Guerra na Ucrânia, conflitos armados, aquecimento global, armas de extermínio em massa nas mãos de governos cada vez mais instáveis e uma iminente escassez energética que se desenha num horizonte de eventos ainda maior. Estas são apenas algumas das crises que permeiam e dão o tom da contemporaneidade.
Até pouco tempo, todas elas eram consideradas crises autônomas. Cada uma no seu quadrado e cada uma com seu respectivo estrago.
Entretanto, com todos os desdobramentos particulares indo desaguar no oceano de uma mesma catástrofe, elas passam agora a ser seriamente enxergadas e discutidas como parte de um sistema interconectado de catástrofes que tem apenas um destino: o apocalipse. A essa visão holística de uma crise que se desenvolve em nossas mentes e culturas como uma temível e virulenta Hidra de Lerna (da qual não se pode cortar uma cabeça sem que outra nasça em seu lugar), dá-se o nome de metacrise.
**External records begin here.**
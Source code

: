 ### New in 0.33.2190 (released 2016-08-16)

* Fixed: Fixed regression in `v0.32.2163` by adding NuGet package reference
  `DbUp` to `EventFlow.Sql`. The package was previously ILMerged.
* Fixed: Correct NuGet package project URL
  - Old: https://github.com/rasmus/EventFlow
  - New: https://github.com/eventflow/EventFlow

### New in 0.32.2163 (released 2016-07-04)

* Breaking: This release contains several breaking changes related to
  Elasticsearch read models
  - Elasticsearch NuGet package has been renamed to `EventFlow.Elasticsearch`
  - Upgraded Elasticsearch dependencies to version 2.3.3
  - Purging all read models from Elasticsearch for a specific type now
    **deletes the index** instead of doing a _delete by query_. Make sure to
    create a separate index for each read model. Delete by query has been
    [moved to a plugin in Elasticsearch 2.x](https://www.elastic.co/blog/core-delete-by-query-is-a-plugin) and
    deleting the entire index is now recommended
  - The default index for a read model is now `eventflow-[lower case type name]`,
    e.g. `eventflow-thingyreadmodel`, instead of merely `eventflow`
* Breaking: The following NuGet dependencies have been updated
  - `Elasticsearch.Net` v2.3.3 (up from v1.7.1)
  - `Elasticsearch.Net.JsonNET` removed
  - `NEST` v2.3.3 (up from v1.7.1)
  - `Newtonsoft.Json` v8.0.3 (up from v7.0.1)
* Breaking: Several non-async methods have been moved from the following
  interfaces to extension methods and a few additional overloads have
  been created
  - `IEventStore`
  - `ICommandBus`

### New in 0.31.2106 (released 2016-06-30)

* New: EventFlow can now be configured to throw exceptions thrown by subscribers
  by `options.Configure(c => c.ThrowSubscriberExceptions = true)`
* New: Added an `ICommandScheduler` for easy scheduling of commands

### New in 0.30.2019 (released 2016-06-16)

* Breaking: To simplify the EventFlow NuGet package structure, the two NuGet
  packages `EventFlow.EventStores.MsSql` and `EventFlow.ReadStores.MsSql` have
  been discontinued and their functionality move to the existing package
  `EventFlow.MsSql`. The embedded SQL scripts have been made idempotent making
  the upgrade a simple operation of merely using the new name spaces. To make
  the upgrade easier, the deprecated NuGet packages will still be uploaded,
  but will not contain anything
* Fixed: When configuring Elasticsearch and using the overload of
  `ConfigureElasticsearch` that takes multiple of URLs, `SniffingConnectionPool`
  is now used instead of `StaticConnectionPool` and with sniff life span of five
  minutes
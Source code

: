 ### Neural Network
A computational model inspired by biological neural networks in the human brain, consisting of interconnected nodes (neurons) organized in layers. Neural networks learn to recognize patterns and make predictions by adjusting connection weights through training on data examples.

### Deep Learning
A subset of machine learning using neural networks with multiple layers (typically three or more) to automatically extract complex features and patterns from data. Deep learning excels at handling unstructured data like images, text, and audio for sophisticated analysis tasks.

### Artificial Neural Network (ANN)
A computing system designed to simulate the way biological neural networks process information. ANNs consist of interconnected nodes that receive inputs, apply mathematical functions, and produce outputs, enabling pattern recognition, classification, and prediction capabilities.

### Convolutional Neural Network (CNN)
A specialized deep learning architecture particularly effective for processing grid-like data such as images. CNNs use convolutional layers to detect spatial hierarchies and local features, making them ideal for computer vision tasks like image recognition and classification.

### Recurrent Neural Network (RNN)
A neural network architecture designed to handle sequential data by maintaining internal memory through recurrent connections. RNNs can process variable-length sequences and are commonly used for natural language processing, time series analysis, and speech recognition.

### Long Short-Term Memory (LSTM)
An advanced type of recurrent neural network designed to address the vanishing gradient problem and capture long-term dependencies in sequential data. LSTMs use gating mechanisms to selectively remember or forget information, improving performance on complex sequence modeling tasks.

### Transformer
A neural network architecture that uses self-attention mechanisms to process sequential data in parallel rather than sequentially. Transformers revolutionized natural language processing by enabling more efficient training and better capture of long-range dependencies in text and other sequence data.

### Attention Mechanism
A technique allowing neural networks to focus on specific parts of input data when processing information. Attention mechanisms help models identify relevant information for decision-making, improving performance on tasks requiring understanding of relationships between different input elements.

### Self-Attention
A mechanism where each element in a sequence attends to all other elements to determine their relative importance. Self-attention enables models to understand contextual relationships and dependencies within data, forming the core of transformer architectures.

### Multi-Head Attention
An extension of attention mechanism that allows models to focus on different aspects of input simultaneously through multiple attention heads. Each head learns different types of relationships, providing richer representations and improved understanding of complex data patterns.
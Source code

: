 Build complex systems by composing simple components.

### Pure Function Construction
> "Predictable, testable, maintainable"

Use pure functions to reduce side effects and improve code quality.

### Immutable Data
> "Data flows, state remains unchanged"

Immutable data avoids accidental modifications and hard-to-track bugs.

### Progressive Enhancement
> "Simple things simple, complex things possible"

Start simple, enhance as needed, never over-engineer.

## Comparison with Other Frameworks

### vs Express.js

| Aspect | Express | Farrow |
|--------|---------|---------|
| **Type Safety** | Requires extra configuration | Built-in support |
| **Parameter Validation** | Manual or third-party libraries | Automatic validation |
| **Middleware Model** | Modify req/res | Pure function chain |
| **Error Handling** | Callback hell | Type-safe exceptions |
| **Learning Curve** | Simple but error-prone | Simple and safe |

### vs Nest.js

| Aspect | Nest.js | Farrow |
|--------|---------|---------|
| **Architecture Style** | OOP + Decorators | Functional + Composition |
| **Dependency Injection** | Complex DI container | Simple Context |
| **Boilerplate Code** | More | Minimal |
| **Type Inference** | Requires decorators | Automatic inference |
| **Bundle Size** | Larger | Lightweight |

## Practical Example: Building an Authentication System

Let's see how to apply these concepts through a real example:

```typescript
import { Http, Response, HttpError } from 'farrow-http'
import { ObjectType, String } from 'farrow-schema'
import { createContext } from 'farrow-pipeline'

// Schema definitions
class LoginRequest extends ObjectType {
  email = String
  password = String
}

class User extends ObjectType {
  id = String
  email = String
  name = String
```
De acordo com Daniel Schmachtenberger, filósofo e membro fundador do The Consilience Project, o conceito de metacrise ajuda a acessar e a melhor compreender a totalidade dos riscos que o mundo atualmente enfrenta. Para ele, entender o cenário da maneira mais completa possível é um passo importante para se trabalhar soluções e medidas necessárias para reverter o quadro atual antes que seja tarde demais.
Aceleração artificial
Recentemente, seguindo os passos de outros países, houve mais uma tentativa de se discutir a sério a regulamentação do uso de Inteligência Artificial, por meio do Projeto de Lei n° 2338, de 2023, que tramita na Comissão Temporária sobre Inteligência Artificial no Brasil (CTIA). As conclusões? Quase nenhuma. Afinal, inúmeras são as questões que precisam ser resolvidas, debatidas, aprofundadas e reformuladas antes de qualquer decisão. Transparência, ética e garantias fundamentais são apenas algumas delas.
Dentro do contexto da metacrise, as novas tecnologias desempenham papel crucial. Mais do que se configurarem como uma crise particular em si mesma, fenômenos como o surgimento e aprimoramento cada vez mais sofisticado de IAs tendem a funcionar como aceleradores das atuais crises globais. Isso porque a velocidade com que a tecnologia avança é desproporcional à nossa capacidade de criar planos de contenção.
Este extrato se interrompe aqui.